What to produce
Select the lines of the records containing the word "documentclass" and list them.

--- --- ---

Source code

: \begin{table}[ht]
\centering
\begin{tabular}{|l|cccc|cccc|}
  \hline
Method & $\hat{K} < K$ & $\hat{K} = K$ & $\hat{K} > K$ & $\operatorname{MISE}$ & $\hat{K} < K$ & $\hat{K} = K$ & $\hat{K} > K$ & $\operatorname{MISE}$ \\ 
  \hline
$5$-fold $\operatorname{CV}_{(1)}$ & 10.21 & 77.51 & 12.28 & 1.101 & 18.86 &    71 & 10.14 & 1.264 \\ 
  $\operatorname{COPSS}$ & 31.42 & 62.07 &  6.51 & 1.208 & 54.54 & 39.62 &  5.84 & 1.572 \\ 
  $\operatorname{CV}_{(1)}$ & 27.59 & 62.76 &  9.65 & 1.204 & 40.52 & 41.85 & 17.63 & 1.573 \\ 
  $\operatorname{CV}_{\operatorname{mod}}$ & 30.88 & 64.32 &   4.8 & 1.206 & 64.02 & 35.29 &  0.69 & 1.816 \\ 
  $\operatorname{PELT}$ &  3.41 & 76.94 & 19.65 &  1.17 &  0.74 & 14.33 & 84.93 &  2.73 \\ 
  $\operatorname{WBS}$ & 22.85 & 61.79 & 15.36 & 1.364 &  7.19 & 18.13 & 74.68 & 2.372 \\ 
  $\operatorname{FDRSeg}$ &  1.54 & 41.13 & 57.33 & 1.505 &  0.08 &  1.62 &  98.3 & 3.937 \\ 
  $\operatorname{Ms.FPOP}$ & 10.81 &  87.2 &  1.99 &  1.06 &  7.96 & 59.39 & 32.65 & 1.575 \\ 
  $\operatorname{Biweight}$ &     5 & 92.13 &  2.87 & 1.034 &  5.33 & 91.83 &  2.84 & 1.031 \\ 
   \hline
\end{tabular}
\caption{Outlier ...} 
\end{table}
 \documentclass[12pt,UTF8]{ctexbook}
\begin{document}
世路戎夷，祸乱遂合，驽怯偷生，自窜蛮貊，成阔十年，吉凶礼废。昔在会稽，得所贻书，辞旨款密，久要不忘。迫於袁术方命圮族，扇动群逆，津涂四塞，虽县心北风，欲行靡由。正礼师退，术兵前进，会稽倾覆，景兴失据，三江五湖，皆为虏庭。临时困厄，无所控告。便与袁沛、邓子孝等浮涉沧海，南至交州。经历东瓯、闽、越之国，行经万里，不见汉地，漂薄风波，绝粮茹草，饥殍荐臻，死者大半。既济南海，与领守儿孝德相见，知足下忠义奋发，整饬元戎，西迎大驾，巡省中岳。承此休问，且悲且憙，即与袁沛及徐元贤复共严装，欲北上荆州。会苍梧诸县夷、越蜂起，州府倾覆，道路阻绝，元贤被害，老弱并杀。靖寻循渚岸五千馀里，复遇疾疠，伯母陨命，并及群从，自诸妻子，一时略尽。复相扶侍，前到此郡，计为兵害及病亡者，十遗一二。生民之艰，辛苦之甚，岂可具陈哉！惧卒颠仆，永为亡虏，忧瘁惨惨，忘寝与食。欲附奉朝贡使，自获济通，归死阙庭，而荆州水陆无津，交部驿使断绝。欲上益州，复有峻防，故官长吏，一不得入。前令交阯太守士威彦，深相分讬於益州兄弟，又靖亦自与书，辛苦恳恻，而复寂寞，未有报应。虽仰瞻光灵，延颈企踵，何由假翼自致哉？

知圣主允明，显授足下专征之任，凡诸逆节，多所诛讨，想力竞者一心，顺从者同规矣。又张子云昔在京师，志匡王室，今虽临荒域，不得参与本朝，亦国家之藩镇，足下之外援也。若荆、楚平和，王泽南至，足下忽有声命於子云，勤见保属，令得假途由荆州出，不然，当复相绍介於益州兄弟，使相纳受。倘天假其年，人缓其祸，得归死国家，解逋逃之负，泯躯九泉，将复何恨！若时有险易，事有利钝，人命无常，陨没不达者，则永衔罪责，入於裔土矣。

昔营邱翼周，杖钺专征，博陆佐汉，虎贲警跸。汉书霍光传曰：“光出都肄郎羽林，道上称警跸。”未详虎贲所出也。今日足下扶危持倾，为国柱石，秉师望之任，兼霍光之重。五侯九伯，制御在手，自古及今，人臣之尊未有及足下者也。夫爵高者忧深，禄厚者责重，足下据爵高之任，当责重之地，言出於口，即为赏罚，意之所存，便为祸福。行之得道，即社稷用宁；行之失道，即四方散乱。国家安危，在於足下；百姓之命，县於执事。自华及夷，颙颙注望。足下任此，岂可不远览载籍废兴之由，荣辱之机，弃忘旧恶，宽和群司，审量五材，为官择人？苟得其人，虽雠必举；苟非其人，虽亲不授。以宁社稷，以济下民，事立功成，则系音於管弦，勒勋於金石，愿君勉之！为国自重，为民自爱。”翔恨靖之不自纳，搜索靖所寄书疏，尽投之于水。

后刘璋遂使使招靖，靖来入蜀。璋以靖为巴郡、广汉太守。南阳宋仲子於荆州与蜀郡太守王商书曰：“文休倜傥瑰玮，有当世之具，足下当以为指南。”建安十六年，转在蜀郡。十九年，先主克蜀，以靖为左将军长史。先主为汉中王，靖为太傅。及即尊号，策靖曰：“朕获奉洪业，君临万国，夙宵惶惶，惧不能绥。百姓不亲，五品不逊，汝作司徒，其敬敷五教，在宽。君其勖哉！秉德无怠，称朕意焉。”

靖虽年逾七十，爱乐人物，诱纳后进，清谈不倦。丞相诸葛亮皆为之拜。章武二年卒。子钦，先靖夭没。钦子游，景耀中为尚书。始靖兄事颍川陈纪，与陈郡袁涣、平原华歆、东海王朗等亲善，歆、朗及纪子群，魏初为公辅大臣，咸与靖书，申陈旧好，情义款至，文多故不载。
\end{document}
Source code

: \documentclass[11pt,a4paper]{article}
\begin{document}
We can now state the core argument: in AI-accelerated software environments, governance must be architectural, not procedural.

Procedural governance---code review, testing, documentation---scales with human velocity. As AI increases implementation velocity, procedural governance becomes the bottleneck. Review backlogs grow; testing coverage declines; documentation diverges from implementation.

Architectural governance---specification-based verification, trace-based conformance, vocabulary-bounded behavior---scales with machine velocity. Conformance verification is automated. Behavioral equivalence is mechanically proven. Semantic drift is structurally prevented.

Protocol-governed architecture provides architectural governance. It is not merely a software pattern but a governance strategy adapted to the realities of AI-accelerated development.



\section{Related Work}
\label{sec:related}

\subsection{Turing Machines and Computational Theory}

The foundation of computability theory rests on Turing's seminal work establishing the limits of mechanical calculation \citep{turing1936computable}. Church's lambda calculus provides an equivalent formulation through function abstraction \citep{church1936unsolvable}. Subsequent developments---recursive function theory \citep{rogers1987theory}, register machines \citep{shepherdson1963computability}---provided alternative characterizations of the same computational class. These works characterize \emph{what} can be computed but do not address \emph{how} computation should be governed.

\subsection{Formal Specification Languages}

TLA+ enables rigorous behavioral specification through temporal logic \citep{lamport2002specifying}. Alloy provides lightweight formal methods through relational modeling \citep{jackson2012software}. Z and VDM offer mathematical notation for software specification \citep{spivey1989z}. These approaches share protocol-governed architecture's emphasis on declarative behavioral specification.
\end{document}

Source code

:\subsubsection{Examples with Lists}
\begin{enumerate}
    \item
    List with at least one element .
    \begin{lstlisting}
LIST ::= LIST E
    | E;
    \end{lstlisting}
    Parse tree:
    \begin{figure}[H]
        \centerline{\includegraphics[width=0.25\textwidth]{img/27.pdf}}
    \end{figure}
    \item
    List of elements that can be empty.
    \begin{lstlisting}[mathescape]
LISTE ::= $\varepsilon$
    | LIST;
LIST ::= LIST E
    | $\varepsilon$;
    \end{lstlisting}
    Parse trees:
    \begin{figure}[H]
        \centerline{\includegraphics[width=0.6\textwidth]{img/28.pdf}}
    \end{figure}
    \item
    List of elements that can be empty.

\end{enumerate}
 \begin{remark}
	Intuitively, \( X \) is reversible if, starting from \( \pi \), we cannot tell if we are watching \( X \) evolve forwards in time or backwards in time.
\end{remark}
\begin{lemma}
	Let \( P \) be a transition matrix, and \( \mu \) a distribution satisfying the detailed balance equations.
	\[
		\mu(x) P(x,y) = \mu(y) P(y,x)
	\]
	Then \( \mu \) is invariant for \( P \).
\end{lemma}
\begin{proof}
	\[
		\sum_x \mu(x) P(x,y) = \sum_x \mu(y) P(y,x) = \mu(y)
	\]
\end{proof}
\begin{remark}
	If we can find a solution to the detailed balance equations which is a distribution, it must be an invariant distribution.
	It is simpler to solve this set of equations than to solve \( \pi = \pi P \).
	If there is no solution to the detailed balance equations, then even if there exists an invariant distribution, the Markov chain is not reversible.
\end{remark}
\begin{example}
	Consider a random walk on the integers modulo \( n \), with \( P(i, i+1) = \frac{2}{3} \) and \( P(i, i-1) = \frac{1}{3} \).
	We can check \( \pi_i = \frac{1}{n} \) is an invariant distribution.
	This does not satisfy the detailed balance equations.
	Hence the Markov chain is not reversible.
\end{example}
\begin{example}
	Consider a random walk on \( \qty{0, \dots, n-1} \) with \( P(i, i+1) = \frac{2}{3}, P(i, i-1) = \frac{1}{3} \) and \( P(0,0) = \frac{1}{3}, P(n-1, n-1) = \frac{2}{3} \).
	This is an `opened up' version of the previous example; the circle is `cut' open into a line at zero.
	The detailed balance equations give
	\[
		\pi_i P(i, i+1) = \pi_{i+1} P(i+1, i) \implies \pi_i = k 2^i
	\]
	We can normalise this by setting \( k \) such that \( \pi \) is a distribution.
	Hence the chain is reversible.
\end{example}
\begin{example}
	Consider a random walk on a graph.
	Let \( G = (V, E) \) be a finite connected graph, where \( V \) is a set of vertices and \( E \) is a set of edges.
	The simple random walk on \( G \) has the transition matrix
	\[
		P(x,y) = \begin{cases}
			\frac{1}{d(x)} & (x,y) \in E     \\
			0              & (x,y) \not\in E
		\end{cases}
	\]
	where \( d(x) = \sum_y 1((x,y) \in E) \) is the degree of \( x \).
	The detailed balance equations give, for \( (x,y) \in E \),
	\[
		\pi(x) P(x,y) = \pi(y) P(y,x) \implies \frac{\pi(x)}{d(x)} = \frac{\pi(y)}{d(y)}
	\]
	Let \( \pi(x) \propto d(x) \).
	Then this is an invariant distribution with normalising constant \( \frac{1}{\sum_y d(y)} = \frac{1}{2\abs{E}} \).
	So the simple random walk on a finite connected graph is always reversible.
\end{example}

--- --- ---

Answer for the task
 \documentclass[12pt,UTF8]{ctexbook}
: \documentclass[11pt,a4paper]{article}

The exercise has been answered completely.